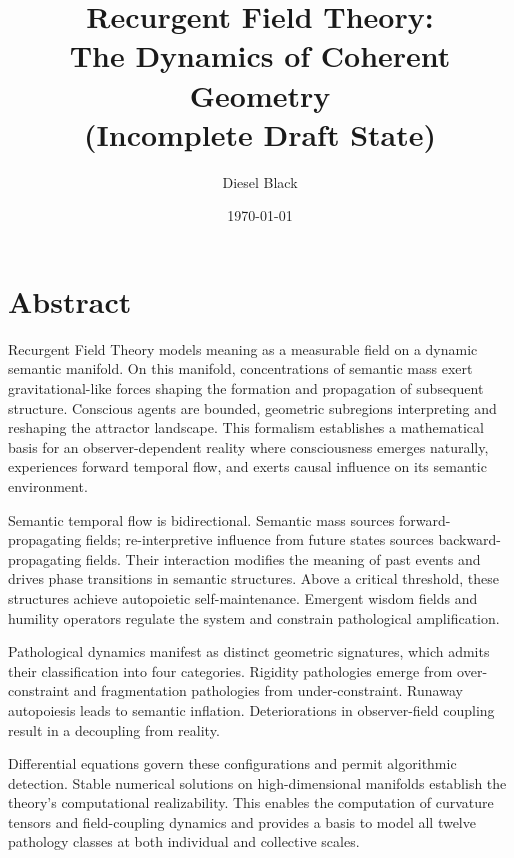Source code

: \documentclass[11pt, a4paper]{report}
\title{Recurgent Field Theory: \\ The Dynamics of Coherent Geometry \\ \vspace{1em} \small{(Incomplete Draft State)}}
\author{Diesel Black}
\date{\today}
\begin{document}

\maketitle

\section*{Abstract}

Recurgent Field Theory models meaning as a measurable field on a dynamic semantic manifold. On this manifold, concentrations of semantic mass exert gravitational-like forces shaping the formation and propagation of subsequent structure. Conscious agents are bounded, geometric subregions interpreting and reshaping the attractor landscape. This formalism establishes a mathematical basis for an observer-dependent reality where consciousness emerges naturally, experiences forward temporal flow, and exerts causal influence on its semantic environment.

\vspace{1em}

Semantic temporal flow is bidirectional. Semantic mass sources forward-propagating fields; re-interpretive influence from future states sources backward-propagating fields. Their interaction modifies the meaning of past events and drives phase transitions in semantic structures. Above a critical threshold, these structures achieve autopoietic self-maintenance. Emergent wisdom fields and humility operators regulate the system and constrain pathological amplification.

\vspace{1em}

Pathological dynamics manifest as distinct geometric signatures, which admits their classification into four categories. Rigidity pathologies emerge from over-constraint and fragmentation pathologies from under-constraint. Runaway autopoiesis leads to semantic inflation. Deteriorations in observer-field coupling result in a decoupling from reality.

\vspace{1em}

Differential equations govern these configurations and permit algorithmic detection. Stable numerical solutions on high-dimensional manifolds establish the theory's computational realizability. This enables the computation of curvature tensors and field-coupling dynamics and provides a basis to model all twelve pathology classes at both individual and collective scales.
\end{document}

» WHAT IS REQUIRED: Please reproduce the material above word for word, without its images.

» THE ANSWER:
Source code

: \documentclass[11pt, a4paper]{report}
\title{Recurgent Field Theory: \\ The Dynamics of Coherent Geometry \\ \vspace{1em} \small{(Incomplete Draft State)}}
\author{Diesel Black}
\date{\today}
\begin{document}

\maketitle

\section*{Abstract}

Recurgent Field Theory models meaning as a measurable field on a dynamic semantic manifold. On this manifold, concentrations of semantic mass exert gravitational-like forces shaping the formation and propagation of subsequent structure. Conscious agents are bounded, geometric subregions interpreting and reshaping the attractor landscape. This formalism establishes a mathematical basis for an observer-dependent reality where consciousness emerges naturally, experiences forward temporal flow, and exerts causal influence on its semantic environment.

\vspace{1em}

Semantic temporal flow is bidirectional. Semantic mass sources forward-propagating fields; re-interpretive influence from future states sources backward-propagating fields. Their interaction modifies the meaning of past events and drives phase transitions in semantic structures. Above a critical threshold, these structures achieve autopoietic self-maintenance. Emergent wisdom fields and humility operators regulate the system and constrain pathological amplification.

\vspace{1em}

Pathological dynamics manifest as distinct geometric signatures, which admits their classification into four categories. Rigidity pathologies emerge from over-constraint and fragmentation pathologies from under-constraint. Runaway autopoiesis leads to semantic inflation. Deteriorations in observer-field coupling result in a decoupling from reality.

\vspace{1em}

Differential equations govern these configurations and permit algorithmic detection. Stable numerical solutions on high-dimensional manifolds establish the theory's computational realizability. This enables the computation of curvature tensors and field-coupling dynamics and provides a basis to model all twelve pathology classes at both individual and collective scales.
\end{document}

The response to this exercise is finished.